Hash tables become full, and bad things happen
The story goes like this: you’ve created a hash table with one million slots. Let’s say it’s an array. What happens when you try and insert the 1,000,001st item? Bad things: your hash function points you to a slot, it’s full, so you look in another slot, it’s full, and this never ends — you’re stuck in an infinite loop. The function never returns, CPU goes through the roof, your server stops responding, and you take down the whole of _LARGE_INTERNET_COMPANY.
This shouldn’t happen if you’ve spent time on design.
Here’s one solve: there’s a class of hash tables that deal with becoming full. They work like this: when the table becomes x% full, you create a new hash table that is (say) double the size, and move all the data into the new hash table by rehashing all of the elements that are stored in it. The downside is you have to rehash all the values, which is an O(n) [aka linear, scanning, time consuming] process.
Here’s another solve: instead of storing the metadata in the array, make your array elements pointers to a linked list of nodes that contain the metadata. That way, your hash table can never get full. You search for an element, and then traverse the linked list looking for a match; traversing the linked list is your secondary hash function. Here’s a diagram that shows a so-called chained hash table:
A chained hash table, showing “John Smith” and “Sandra Dee” both in slot 152 of the hash table. You can see that they’re chained together in a linked list. Taken from Wikipedia, http://en.wikipedia.org/wiki/Hash_table
Chained hash tables are a very good idea. Problem solved.
By the way, I recommend you create a hash table that’s about twice the size of the number of elements you expect to put into the table. So, suppose you’re planning on putting one million items in the table, go ahead and create a table with two million slots.
Trees are better
In general, trees aren’t faster for searching for exact matches. They’re slower, and here’s peer-reviewed evidence that compares B-trees, splay trees, and hashing for a variety of string types. So, why use a tree at all? Trees are good for inexact matches — say finding all names that begin with “B” — and that’s a task that hash tables can’t do.
Hash functions are slow
I’ve just pointed you to research that shows that must not be true. But there is something to watch out for: don’t use the traditional modulo based hash function you’ll find in your algorithms text book; for example, here’s Sedgewick’s version, note the “% M” modulo operation that’s performed once per character in the input string. The modulo is used to ensure that the hash value falls within the size of the hash table — for example, if we have 100 slots and the hash function returns 147, the modulo turns that into 47. Instead, do the modulo once, just before you return from the hash function.
Here’s the hash function I used in much of my research on hashing. You can download the code here.
A very fast hash function written in C. This uses bit shifts, and a single modulo at the end of the function. If you find a faster one, would love to hear about it.

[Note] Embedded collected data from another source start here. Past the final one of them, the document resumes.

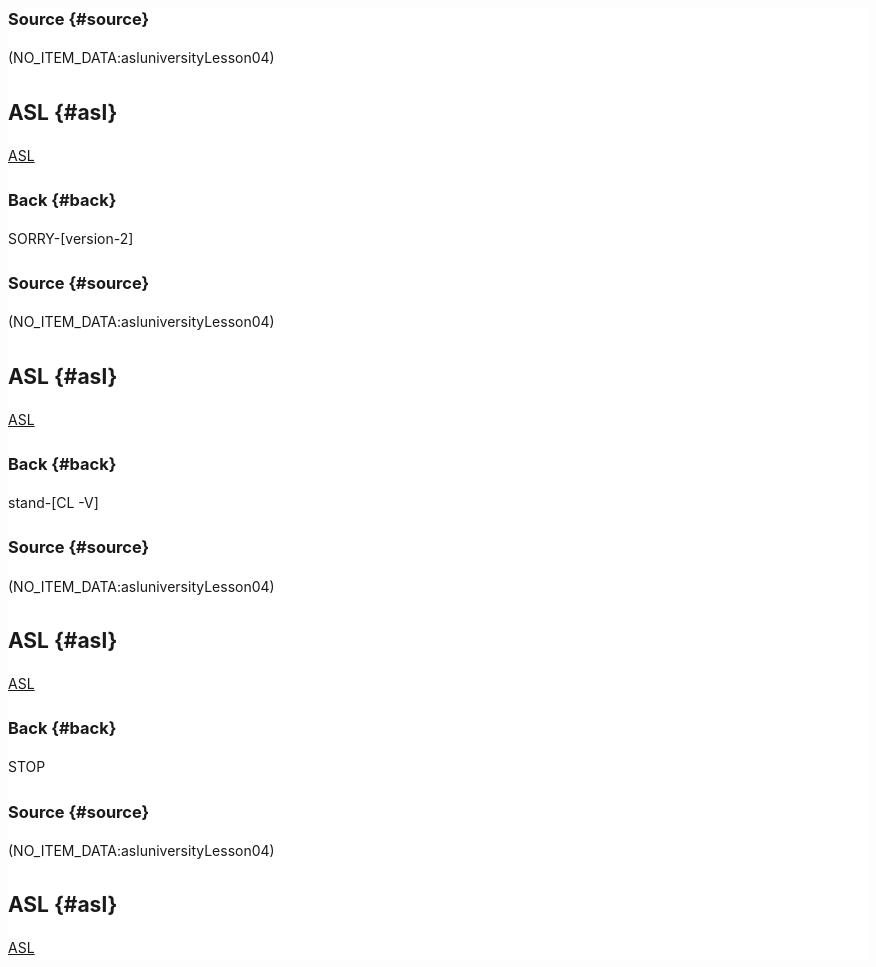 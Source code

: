 
### Source {#source}

(NO_ITEM_DATA:asluniversityLesson04)


## ASL {#asl}

[ASL](/ox-hugo/aslu-SORRY---version-2--_LIFEPRINT-ASL.mp4)


### Back {#back}

SORRY-[version-2]


### Source {#source}

(NO_ITEM_DATA:asluniversityLesson04)


## ASL {#asl}

[ASL](/ox-hugo/aslu-stand---CL--V--_LIFEPRINT-ASL.mp4)


### Back {#back}

stand-[CL -V]


### Source {#source}

(NO_ITEM_DATA:asluniversityLesson04)


## ASL {#asl}

[ASL](/ox-hugo/aslu-STOP_LIFEPRINT-ASL.mp4)


### Back {#back}

STOP


### Source {#source}

(NO_ITEM_DATA:asluniversityLesson04)


## ASL {#asl}

[ASL](/ox-hugo/aslu-STUDENTS-HERE--YOU-LIKE-ALL-YOU--DO-YOU-LIKE-ALL-OF-THE-STUDENTS-HERE-_LIFEPRINT-ASL.mp4)

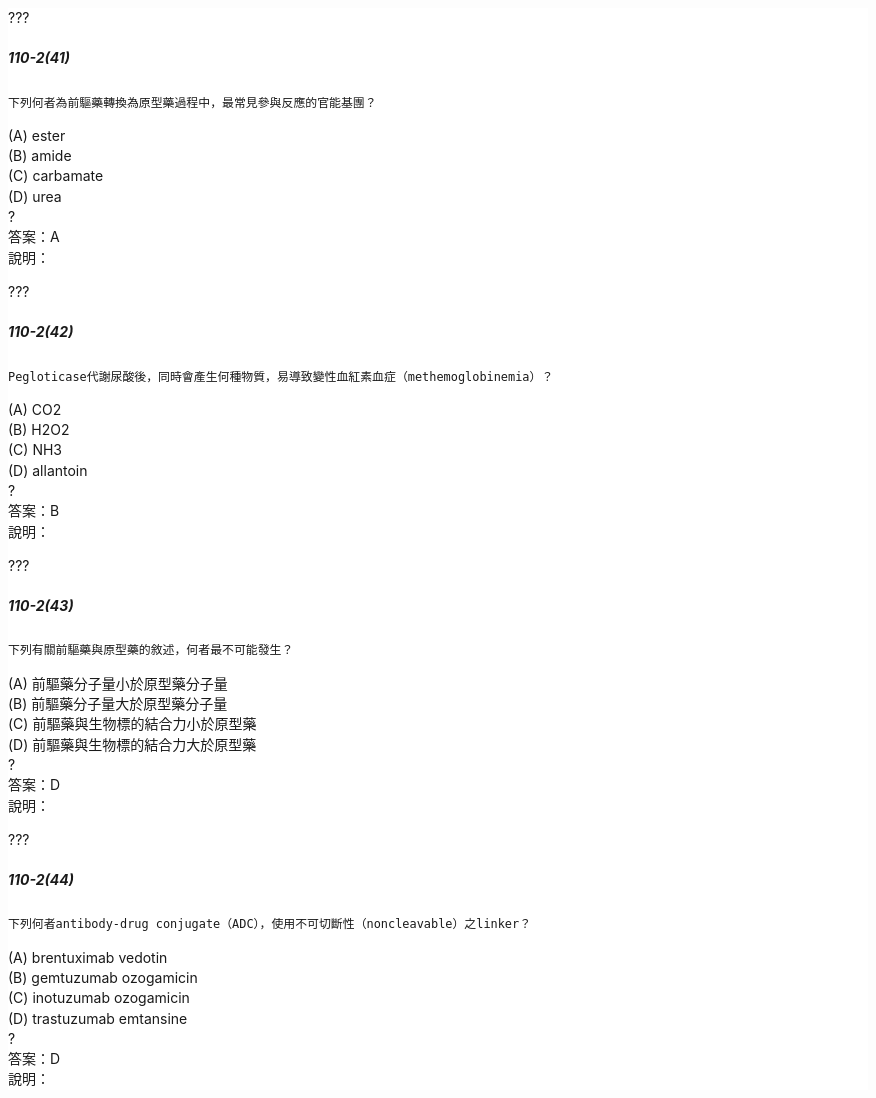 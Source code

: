 ???

##### 110-2(41)
```Question
下列何者為前驅藥轉換為原型藥過程中，最常見參與反應的官能基團？
```
(A) ester  
(B) amide  
(C) carbamate  
(D) urea  
?  
答案：A  
說明：

???

##### 110-2(42)
```Question
Pegloticase代謝尿酸後，同時會產生何種物質，易導致變性血紅素血症（methemoglobinemia）？
```
(A) CO2  
(B) H2O2  
(C) NH3  
(D) allantoin  
?  
答案：B  
說明：

???

##### 110-2(43)
```Question
下列有關前驅藥與原型藥的敘述，何者最不可能發生？
```
(A) 前驅藥分子量小於原型藥分子量  
(B) 前驅藥分子量大於原型藥分子量  
(C) 前驅藥與生物標的結合力小於原型藥  
(D) 前驅藥與生物標的結合力大於原型藥  
?  
答案：D  
說明：

???

##### 110-2(44)
```Question
下列何者antibody-drug conjugate（ADC），使用不可切斷性（noncleavable）之linker？
```
(A) brentuximab vedotin  
(B) gemtuzumab ozogamicin  
(C) inotuzumab ozogamicin  
(D) trastuzumab emtansine  
?  
答案：D  
說明：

Hash tables use too much memory
Again, not true. The same peer-reviewed evidence shows that a hash table uses about the same memory as an efficiently implemented tree structure. Remember that if you’re creating an array for a chained hash table, you’re just creating an array of pointers — you don’t really start using significant space until you’re inserting nodes into the linked lists that are chained from the hash table (and those nodes typically take less space than nodes in a tree, since they only have one pointer).
One Small Trick
If you want your hash tables to really fly for searching, move any node that matches your search to the front of the chained list that it’s in. Here’s more peer-reviewed evidence that shows this works great.
Alright. Viva Hash Tables! See you next time.